Hope’s hand is bloodied as she feels her nose, the harsh sting like a childhood
bedroom in its familiarity. She feels the sting on her upper thighs, her arms, the razor gliding
across them.
Fern tells her to enter. She expects the fog to lift, but within the confined space it only
thickens, the scent almost unbearable. The walls are a filthy grey, enclosing the space like a
prison cell. It’s a single room, the small bed metres from the grimy toilet.
Hope turns to Fern, tears welling in her eyes, pain written in every feature.
“You won’t be feeling anything for a long, long time.” With a small smile of
recognition, Fern wipes away a tear from Hope’s face.
The door closes behind Fern with a soft thud. Hope slowly climbs into bed, a familiar
emptiness slowly filling her body. The rough blankets scratch at her. She’s unable to care.
She wakes in the night, panting. Fern had told her she wouldn’t dream. She has.
Vividly, in brilliant colours, bright emotions within a vibrant world. Without thinking, she
runs outside, the happiness coursing through her foreign after so long without.
Hope scales the building, scrabbling up a pipe. By the time she reaches the roof, a
small crowd has formed below.
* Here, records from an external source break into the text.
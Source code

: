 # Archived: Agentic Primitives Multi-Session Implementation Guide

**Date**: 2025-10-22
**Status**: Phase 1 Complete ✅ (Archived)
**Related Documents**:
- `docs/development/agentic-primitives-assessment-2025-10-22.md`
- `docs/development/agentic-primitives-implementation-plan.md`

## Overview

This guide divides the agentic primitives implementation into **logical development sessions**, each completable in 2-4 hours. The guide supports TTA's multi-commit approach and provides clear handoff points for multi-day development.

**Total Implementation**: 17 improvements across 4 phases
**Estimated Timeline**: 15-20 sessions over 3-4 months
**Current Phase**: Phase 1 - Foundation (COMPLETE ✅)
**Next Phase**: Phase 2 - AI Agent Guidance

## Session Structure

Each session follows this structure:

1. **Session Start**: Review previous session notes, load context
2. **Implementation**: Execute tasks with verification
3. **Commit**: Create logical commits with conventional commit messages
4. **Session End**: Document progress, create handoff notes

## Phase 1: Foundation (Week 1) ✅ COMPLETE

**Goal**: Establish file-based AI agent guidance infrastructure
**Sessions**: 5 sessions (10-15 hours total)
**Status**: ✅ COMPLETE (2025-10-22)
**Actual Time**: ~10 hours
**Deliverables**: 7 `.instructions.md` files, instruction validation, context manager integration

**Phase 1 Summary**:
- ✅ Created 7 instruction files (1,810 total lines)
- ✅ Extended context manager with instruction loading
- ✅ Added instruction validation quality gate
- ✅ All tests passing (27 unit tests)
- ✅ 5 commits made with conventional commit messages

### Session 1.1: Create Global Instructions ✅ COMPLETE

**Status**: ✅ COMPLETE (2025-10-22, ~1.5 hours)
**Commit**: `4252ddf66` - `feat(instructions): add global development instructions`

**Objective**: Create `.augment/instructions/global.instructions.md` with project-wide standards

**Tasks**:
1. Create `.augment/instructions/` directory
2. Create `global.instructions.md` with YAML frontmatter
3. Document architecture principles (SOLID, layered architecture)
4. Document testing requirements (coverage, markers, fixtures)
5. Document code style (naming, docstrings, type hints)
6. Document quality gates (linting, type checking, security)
She yells at them, laughs, bellows for them to follow. They
blink at her, watching blankly. Hope feels it fading, clear joy devoured by foggy emptiness.
She desperately fights it, eyes frantically searching for a weapon in the battle.
Hope runs to the building’s ledge, smiling at the concrete below, calmness settling
over her frenzied brain like a blanket.
She feels the serenity that had filled her as she drew the razor along her wrists, blood
painting her arms. A curtain fell across her consciousness, reopening only to reveal the
searing brightness of the room she had woken in.
As Hope’s feet leave the ledge, a familiar sense of déjà vu rolls through her. Falling,
falling, falling. From the greyness into colour. Seconds, minutes, hours, decades – time
doesn’t pass her, but she it. The emptiness loses, receding with the greyness, Hope joyous in
victory. She continues to fall, only aware of the warm light that surrounds her, buoys her.
Her body is suspended. The scent of burnt popcorn fills her nose.